Comment by elizabeth — February 7, 2010 @ 7:45 pm
Publishing houses differ in their ability to push things through, but in this case they’re hoping for a yearly publication date. Considering that they’re giving me gorgeous original artwork on the covers, and the books are big and thus take longer to read (for Editor) and longer to work over (for copy-editor), they need as much time to produce them as I do to write them. We’ve already had the cover art conference for book two, for instance. I need to write like a bandit and turn these monsters in early.
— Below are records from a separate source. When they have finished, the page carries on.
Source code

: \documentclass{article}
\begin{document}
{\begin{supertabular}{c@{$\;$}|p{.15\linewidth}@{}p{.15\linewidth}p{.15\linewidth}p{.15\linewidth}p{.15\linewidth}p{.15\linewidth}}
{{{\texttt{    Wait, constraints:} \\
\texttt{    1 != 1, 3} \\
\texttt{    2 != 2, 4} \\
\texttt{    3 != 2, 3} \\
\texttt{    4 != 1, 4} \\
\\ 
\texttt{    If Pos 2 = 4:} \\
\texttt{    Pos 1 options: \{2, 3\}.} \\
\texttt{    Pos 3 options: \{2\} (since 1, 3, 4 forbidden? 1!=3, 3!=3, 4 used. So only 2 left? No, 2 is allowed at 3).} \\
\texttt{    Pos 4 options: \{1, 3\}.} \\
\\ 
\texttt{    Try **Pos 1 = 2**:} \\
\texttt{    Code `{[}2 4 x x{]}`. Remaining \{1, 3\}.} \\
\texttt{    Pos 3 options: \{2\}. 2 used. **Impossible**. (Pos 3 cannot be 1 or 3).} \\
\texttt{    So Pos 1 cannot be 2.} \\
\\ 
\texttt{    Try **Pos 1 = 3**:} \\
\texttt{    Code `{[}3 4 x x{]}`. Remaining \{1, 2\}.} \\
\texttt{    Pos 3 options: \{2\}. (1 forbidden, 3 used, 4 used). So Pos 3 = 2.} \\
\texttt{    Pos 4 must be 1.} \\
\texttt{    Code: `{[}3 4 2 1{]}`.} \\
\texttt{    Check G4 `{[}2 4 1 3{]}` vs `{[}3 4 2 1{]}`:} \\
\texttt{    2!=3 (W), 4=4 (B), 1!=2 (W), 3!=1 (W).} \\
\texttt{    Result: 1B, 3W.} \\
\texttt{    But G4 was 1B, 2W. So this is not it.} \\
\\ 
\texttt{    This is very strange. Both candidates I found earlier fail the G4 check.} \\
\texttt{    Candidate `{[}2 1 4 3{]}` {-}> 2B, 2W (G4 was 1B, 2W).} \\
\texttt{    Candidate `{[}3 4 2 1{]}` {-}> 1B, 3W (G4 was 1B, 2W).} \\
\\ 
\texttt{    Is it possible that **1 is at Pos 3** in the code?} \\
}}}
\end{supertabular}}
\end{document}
This does mean (certainly meant for Oath of Fealty) that Editor may need to ask for revisions that–if I’d had time to finish the whole group and rework it as a whole myself–wouldn’t have been needed. But then again–Editor is a fresh but experienced eye and can do it now, rather than (if I had it all to myself, my preciousssss) another year or so before you saw the first one.
The approaching release date would have me gnawing my fingernails to the elbows if I weren’t paddling hard to keep afloat and moving forward.
Comment by Eir de Scania — February 8, 2010 @ 3:52 pm
Well…as long as you don’t do a GRR Martin on us, we shall not complain!
Comment by elizabeth — February 8, 2010 @ 4:09 pm
Things that have delayed books in the past (I think only one was actually delayed past original deadline, but I let them know early; the others were tight but not late): illness, hard drive crash just as moving into final polish (yes, I had backup. But I needed a new machine…nearest source was fifty miles away and of course it was a weekend…), and a death in the family (that one did require a change in deadline.) Travel had become a serious delay on my end, forcing longer work days to make up, so I’ve cut back a lot on travel–fewer conventions and appearances. I was losing two weeks’ work to every trip, plus the time on trip–partly because I was getting sick every trip.
Comment by Layla — February 14, 2010 @ 9:11 pm
I love the title! Better than some I’ve been passing around in my family.